Understanding Spark Connect API - Part 2: Introduction to Architecture
In the 3.4 version, Apache Spark has released a new client/server-based API called Spark Connect. This API will help in improving how we develop and deploy Spark applications.
In this series of blogs, we are going to explore various functionalities exposed by spark connect API. This is the second post in the series where we discuss the architecture of spark connect. You can read all the posts in the series here.
Architecture
The above diagram shows the architecture of the spark-connect. It has below main components.
1.Spark Connect API
Spark-Connect API is a gRPC based API that runs as a server to connect spark client applications with the spark driver and cluster. As you can observe from the diagram spark driver is no more part of the client application. Now it’s on the server side of spark-connect API.
2.Thin Client Side API
As the spark driver is no more part of the client, how do we write the spark applications?. For this, spark now ships a separate client library which wraps the spark-connect API with a nice DataFrame based API. This makes sure that spark client applications do not need full installation and dependency of the spark. We will explore more about this API in our future posts.
3.DataFrame as the Intermediate Protocol
One of the challenges of providing a new API is it forces all the client applications to be rewritten in this new API. But spark connect API smartly solves this issue by exposing the same DataFrame/ Dataset API as in standard spark code and internally converting those API calls to the gRPC calls. This tremendously helps the application developers as they don’t need to learn yet another new API and reuse all their existing code.
The below diagram how the spark code is converted to gRPC calls.
.
Benefits of Spark-Connect
This section of the post talks about the different benefits of spark-connect API.
1. Lightweight Client
In the last post, we discussed that in spark driver based architecture the client needs to run a full-fledged spark driver for an interactive application. But with thin client API, the actual heavy lifting is done by the spark server rather than the spark client. So the resource requirements for the client application will be very low.
2.Standard Integration for Notebook Systems
As spark-connect is now part of the standard spark, all notebook systems can standardize on this API to provide interactive integration with spark.

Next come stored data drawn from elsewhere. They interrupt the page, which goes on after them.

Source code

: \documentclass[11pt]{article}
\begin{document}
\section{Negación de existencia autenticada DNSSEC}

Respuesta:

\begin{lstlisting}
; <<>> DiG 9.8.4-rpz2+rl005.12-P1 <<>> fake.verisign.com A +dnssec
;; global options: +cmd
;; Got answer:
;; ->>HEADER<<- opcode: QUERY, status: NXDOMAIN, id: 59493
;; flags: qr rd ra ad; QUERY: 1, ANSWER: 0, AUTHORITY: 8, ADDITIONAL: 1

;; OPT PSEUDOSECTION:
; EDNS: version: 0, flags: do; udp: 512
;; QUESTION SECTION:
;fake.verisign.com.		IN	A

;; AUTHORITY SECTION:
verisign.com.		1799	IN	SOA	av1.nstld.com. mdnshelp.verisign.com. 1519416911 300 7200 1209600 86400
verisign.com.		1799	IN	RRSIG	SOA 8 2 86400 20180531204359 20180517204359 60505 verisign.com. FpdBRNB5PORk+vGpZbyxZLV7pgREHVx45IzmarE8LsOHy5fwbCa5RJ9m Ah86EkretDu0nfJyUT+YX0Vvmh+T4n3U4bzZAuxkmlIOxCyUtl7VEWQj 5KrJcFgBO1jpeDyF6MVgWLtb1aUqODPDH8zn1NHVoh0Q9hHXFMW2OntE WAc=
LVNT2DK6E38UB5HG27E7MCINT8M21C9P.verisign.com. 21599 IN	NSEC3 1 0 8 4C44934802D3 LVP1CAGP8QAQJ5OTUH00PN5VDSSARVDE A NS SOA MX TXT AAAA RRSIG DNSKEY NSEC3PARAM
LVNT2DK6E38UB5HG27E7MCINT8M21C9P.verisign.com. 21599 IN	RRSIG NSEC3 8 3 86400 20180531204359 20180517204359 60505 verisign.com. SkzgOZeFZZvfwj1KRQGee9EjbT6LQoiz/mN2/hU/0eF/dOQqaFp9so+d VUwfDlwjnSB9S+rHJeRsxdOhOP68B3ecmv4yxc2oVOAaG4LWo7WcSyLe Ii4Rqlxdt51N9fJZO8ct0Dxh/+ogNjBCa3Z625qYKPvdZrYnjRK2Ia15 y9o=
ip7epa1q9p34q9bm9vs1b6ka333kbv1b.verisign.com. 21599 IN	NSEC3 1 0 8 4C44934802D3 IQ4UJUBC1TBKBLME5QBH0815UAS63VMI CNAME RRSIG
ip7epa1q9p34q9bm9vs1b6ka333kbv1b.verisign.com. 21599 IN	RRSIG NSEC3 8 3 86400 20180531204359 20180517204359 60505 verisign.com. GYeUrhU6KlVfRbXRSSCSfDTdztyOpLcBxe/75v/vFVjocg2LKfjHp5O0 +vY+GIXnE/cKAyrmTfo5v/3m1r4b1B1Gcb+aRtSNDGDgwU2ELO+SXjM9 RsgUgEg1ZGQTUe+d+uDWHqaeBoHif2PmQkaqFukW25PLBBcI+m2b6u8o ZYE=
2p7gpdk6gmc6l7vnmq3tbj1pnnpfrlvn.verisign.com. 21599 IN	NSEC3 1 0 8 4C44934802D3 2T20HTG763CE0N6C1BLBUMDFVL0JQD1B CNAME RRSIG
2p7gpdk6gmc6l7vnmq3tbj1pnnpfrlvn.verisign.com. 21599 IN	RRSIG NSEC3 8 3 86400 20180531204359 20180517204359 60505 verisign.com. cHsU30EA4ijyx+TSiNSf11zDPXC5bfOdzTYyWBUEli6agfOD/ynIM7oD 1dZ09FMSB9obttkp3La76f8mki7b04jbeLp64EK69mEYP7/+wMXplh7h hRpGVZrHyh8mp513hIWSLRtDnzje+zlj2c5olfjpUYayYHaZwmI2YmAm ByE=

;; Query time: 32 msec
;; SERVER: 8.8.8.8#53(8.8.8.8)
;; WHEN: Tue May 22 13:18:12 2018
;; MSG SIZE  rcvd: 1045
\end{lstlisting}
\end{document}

3. Smoother Transition with DataFrame based API
As the spark-connect use DataFrame API as it’s user-facing API, transitioning to spark-connect is quite easy. As most of the spark developers are already familiar with DataFrame API there is almost no learning curve.
References
https://spark.apache.org/docs/latest/spark-connect-overview.html.
Conclusion
In this post, we talked about the architecture of the spark-connect and how it avoids some of the shortcomings of the spark driver architecture.